## Provided data
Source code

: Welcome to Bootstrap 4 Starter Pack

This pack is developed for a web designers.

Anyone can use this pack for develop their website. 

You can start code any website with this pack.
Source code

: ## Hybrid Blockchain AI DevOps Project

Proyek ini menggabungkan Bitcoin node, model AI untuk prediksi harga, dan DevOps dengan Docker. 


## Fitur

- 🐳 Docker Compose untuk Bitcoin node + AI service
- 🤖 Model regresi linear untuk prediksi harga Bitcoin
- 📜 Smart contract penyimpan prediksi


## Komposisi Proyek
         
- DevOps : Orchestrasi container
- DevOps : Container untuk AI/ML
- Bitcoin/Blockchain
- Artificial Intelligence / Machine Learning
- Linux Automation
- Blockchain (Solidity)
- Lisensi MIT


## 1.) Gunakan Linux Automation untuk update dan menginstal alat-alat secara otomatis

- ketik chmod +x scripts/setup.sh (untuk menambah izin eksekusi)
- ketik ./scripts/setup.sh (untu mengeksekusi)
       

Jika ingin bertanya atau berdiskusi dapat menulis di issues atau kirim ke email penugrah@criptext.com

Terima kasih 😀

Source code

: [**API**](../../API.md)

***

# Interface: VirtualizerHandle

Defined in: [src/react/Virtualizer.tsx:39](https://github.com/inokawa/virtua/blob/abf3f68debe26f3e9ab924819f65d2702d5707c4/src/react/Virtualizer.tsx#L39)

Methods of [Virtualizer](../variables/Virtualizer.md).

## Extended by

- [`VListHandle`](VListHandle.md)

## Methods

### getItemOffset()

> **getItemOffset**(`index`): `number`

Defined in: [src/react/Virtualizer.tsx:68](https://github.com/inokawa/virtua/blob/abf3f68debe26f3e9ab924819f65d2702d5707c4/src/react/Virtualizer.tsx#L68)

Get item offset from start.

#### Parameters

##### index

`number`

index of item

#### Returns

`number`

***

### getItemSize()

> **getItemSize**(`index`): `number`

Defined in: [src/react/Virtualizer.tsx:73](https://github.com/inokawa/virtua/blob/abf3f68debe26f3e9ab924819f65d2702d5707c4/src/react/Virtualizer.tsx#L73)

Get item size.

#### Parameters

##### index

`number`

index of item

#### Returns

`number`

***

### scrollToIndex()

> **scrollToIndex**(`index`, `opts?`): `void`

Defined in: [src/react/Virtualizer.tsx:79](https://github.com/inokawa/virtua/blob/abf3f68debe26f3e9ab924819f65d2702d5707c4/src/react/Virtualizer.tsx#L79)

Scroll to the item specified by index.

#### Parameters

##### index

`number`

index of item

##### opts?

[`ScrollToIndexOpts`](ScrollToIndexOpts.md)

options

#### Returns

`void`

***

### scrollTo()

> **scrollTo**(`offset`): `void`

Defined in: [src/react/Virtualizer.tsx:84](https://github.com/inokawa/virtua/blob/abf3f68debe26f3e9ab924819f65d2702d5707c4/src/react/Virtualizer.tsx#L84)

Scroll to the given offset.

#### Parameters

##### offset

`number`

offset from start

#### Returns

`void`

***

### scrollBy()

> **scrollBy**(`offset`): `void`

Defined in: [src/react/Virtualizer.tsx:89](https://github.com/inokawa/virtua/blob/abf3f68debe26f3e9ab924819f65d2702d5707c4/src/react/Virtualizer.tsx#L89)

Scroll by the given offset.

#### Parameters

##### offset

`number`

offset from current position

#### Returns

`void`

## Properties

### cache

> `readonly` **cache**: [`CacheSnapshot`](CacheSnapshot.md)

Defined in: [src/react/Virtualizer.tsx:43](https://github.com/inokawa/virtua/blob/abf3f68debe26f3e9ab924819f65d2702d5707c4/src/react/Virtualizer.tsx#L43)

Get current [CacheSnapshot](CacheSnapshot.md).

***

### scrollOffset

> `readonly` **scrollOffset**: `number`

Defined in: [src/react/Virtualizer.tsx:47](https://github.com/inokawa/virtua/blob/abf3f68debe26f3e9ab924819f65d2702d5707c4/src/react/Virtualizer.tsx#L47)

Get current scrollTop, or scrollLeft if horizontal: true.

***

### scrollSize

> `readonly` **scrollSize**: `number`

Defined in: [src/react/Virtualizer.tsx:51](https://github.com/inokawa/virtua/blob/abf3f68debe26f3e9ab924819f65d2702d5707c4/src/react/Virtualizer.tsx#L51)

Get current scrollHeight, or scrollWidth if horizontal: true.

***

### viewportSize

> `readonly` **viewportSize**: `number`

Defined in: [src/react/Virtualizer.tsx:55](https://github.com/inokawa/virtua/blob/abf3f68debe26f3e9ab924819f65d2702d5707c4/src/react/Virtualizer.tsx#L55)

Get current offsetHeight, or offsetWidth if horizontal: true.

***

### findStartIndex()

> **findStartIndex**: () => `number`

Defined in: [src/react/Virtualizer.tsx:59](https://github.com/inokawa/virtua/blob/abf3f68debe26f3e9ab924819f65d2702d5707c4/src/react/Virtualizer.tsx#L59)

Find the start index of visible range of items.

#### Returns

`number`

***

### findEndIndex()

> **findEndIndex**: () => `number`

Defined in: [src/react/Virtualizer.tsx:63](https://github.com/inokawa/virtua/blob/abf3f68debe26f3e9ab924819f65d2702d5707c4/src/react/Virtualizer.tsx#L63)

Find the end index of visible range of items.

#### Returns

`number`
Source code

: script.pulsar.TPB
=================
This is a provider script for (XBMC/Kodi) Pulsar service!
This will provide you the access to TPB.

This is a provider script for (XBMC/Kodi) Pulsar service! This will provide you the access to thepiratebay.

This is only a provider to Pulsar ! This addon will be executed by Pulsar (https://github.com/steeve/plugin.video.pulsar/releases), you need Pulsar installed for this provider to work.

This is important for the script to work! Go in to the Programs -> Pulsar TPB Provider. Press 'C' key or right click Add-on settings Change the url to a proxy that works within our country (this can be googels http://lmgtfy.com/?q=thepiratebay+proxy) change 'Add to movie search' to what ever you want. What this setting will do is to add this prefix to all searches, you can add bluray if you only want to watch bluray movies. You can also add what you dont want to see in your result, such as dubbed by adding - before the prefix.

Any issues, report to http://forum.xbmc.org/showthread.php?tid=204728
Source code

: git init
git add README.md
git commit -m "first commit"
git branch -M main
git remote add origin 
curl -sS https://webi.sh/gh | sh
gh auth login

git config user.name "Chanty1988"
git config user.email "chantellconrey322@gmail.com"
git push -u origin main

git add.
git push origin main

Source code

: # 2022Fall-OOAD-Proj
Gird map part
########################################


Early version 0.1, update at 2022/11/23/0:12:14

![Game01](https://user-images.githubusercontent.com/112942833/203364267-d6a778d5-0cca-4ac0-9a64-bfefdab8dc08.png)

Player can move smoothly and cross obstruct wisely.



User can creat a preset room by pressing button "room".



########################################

## Task item
Print the material exactly as written, omitting nothing.

## Problem solution
Source code

: Welcome to Bootstrap 4 Starter Pack

This pack is developed for a web designers.

Anyone can use this pack for develop their website. 

You can start code any website with this pack.
Source code

: ## Hybrid Blockchain AI DevOps Project

Proyek ini menggabungkan Bitcoin node, model AI untuk prediksi harga, dan DevOps dengan Docker. 


## Fitur

- 🐳 Docker Compose untuk Bitcoin node + AI service
- 🤖 Model regresi linear untuk prediksi harga Bitcoin
- 📜 Smart contract penyimpan prediksi


## Komposisi Proyek
         
- DevOps : Orchestrasi container
- DevOps : Container untuk AI/ML
- Bitcoin/Blockchain
- Artificial Intelligence / Machine Learning
- Linux Automation
- Blockchain (Solidity)
- Lisensi MIT


## 1.) Gunakan Linux Automation untuk update dan menginstal alat-alat secara otomatis

- ketik chmod +x scripts/setup.sh (untuk menambah izin eksekusi)
- ketik ./scripts/setup.sh (untu mengeksekusi)
       

Jika ingin bertanya atau berdiskusi dapat menulis di issues atau kirim ke email penugrah@criptext.com

Terima kasih 😀

Source code

: [**API**](../../API.md)

***

# Interface: VirtualizerHandle

Defined in: [src/react/Virtualizer.tsx:39](https://github.com/inokawa/virtua/blob/abf3f68debe26f3e9ab924819f65d2702d5707c4/src/react/Virtualizer.tsx#L39)

Methods of [Virtualizer](../variables/Virtualizer.md).

## Extended by

- [`VListHandle`](VListHandle.md)

## Methods

### getItemOffset()

> **getItemOffset**(`index`): `number`

Defined in: [src/react/Virtualizer.tsx:68](https://github.com/inokawa/virtua/blob/abf3f68debe26f3e9ab924819f65d2702d5707c4/src/react/Virtualizer.tsx#L68)

Get item offset from start.

#### Parameters

##### index

`number`

index of item

#### Returns

`number`

***

### getItemSize()

> **getItemSize**(`index`): `number`

Defined in: [src/react/Virtualizer.tsx:73](https://github.com/inokawa/virtua/blob/abf3f68debe26f3e9ab924819f65d2702d5707c4/src/react/Virtualizer.tsx#L73)

Get item size.

#### Parameters

##### index

`number`

index of item

#### Returns

`number`

***

### scrollToIndex()

> **scrollToIndex**(`index`, `opts?`): `void`

Defined in: [src/react/Virtualizer.tsx:79](https://github.com/inokawa/virtua/blob/abf3f68debe26f3e9ab924819f65d2702d5707c4/src/react/Virtualizer.tsx#L79)

Scroll to the item specified by index.

#### Parameters

##### index

`number`

index of item

##### opts?

[`ScrollToIndexOpts`](ScrollToIndexOpts.md)

options

#### Returns

`void`

***

### scrollTo()

> **scrollTo**(`offset`): `void`

Defined in: [src/react/Virtualizer.tsx:84](https://github.com/inokawa/virtua/blob/abf3f68debe26f3e9ab924819f65d2702d5707c4/src/react/Virtualizer.tsx#L84)

Scroll to the given offset.

#### Parameters

##### offset

`number`

offset from start

#### Returns

`void`

***

### scrollBy()

> **scrollBy**(`offset`): `void`

Defined in: [src/react/Virtualizer.tsx:89](https://github.com/inokawa/virtua/blob/abf3f68debe26f3e9ab924819f65d2702d5707c4/src/react/Virtualizer.tsx#L89)

Scroll by the given offset.

#### Parameters

##### offset

`number`

offset from current position

#### Returns

`void`

## Properties

### cache

> `readonly` **cache**: [`CacheSnapshot`](CacheSnapshot.md)

Defined in: [src/react/Virtualizer.tsx:43](https://github.com/inokawa/virtua/blob/abf3f68debe26f3e9ab924819f65d2702d5707c4/src/react/Virtualizer.tsx#L43)

Get current [CacheSnapshot](CacheSnapshot.md).

***

### scrollOffset

> `readonly` **scrollOffset**: `number`

Defined in: [src/react/Virtualizer.tsx:47](https://github.com/inokawa/virtua/blob/abf3f68debe26f3e9ab924819f65d2702d5707c4/src/react/Virtualizer.tsx#L47)

Get current scrollTop, or scrollLeft if horizontal: true.

***

### scrollSize

> `readonly` **scrollSize**: `number`

Defined in: [src/react/Virtualizer.tsx:51](https://github.com/inokawa/virtua/blob/abf3f68debe26f3e9ab924819f65d2702d5707c4/src/react/Virtualizer.tsx#L51)

Get current scrollHeight, or scrollWidth if horizontal: true.

***

### viewportSize

> `readonly` **viewportSize**: `number`

Defined in: [src/react/Virtualizer.tsx:55](https://github.com/inokawa/virtua/blob/abf3f68debe26f3e9ab924819f65d2702d5707c4/src/react/Virtualizer.tsx#L55)

Get current offsetHeight, or offsetWidth if horizontal: true.

***

### findStartIndex()

> **findStartIndex**: () => `number`

Defined in: [src/react/Virtualizer.tsx:59](https://github.com/inokawa/virtua/blob/abf3f68debe26f3e9ab924819f65d2702d5707c4/src/react/Virtualizer.tsx#L59)

Find the start index of visible range of items.

#### Returns

`number`

***

### findEndIndex()

> **findEndIndex**: () => `number`

Defined in: [src/react/Virtualizer.tsx:63](https://github.com/inokawa/virtua/blob/abf3f68debe26f3e9ab924819f65d2702d5707c4/src/react/Virtualizer.tsx#L63)

Find the end index of visible range of items.

#### Returns

`number`
Source code

: script.pulsar.TPB
=================
This is a provider script for (XBMC/Kodi) Pulsar service!
This will provide you the access to TPB.

This is a provider script for (XBMC/Kodi) Pulsar service! This will provide you the access to thepiratebay.

This is only a provider to Pulsar ! This addon will be executed by Pulsar (https://github.com/steeve/plugin.video.pulsar/releases), you need Pulsar installed for this provider to work.

This is important for the script to work! Go in to the Programs -> Pulsar TPB Provider. Press 'C' key or right click Add-on settings Change the url to a proxy that works within our country (this can be googels http://lmgtfy.com/?q=thepiratebay+proxy) change 'Add to movie search' to what ever you want. What this setting will do is to add this prefix to all searches, you can add bluray if you only want to watch bluray movies. You can also add what you dont want to see in your result, such as dubbed by adding - before the prefix.

Any issues, report to http://forum.xbmc.org/showthread.php?tid=204728
Source code

: git init
git add README.md
git commit -m "first commit"
git branch -M main
git remote add origin 
curl -sS https://webi.sh/gh | sh
gh auth login

git config user.name "Chanty1988"
git config user.email "chantellconrey322@gmail.com"
git push -u origin main

git add.
git push origin main

Source code

: # 2022Fall-OOAD-Proj
Gird map part
########################################


Early version 0.1, update at 2022/11/23/0:12:14

![Game01](https://user-images.githubusercontent.com/112942833/203364267-d6a778d5-0cca-4ac0-9a64-bfefdab8dc08.png)

Player can move smoothly and cross obstruct wisely.



User can creat a preset room by pressing button "room".



########################################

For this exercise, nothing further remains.